··· Extracted data ···

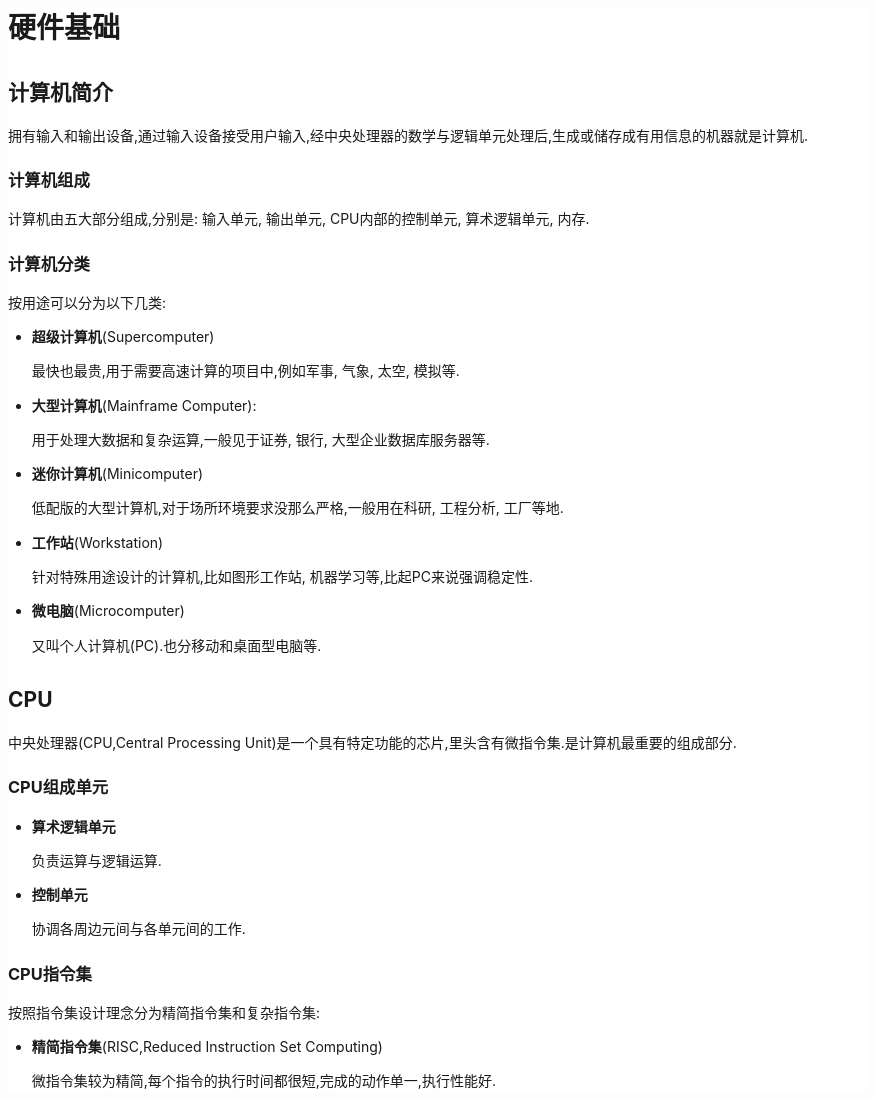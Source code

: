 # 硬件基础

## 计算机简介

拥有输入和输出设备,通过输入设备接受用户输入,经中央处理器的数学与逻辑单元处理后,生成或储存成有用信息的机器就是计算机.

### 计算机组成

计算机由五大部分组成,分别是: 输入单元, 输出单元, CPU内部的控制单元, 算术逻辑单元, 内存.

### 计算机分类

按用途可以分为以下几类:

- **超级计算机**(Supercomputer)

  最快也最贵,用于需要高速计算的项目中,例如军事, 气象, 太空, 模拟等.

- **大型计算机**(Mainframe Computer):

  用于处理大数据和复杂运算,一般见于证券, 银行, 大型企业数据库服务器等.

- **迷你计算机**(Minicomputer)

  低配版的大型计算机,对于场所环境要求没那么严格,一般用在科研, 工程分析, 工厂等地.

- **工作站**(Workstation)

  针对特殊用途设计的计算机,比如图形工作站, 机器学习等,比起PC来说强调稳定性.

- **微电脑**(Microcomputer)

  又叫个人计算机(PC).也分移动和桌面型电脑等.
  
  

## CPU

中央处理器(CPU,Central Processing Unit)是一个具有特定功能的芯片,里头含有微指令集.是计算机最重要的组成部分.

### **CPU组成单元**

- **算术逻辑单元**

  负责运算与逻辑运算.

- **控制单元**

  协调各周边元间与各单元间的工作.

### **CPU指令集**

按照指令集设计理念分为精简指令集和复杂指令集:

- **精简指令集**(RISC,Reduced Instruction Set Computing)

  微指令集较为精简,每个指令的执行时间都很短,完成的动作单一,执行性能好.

···
··· Extracted data ···

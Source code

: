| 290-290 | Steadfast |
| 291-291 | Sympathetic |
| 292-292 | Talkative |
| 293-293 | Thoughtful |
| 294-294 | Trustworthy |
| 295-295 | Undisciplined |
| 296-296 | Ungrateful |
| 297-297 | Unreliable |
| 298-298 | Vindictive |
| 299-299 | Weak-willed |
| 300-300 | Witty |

···

What the exercise asks:
Show each line of the material above where "算术逻辑单元" occurs.

Response to this exercise:
计算机由五大部分组成,分别是: 输入单元, 输出单元, CPU内部的控制单元, 算术逻辑单元, 内存.
- **算术逻辑单元**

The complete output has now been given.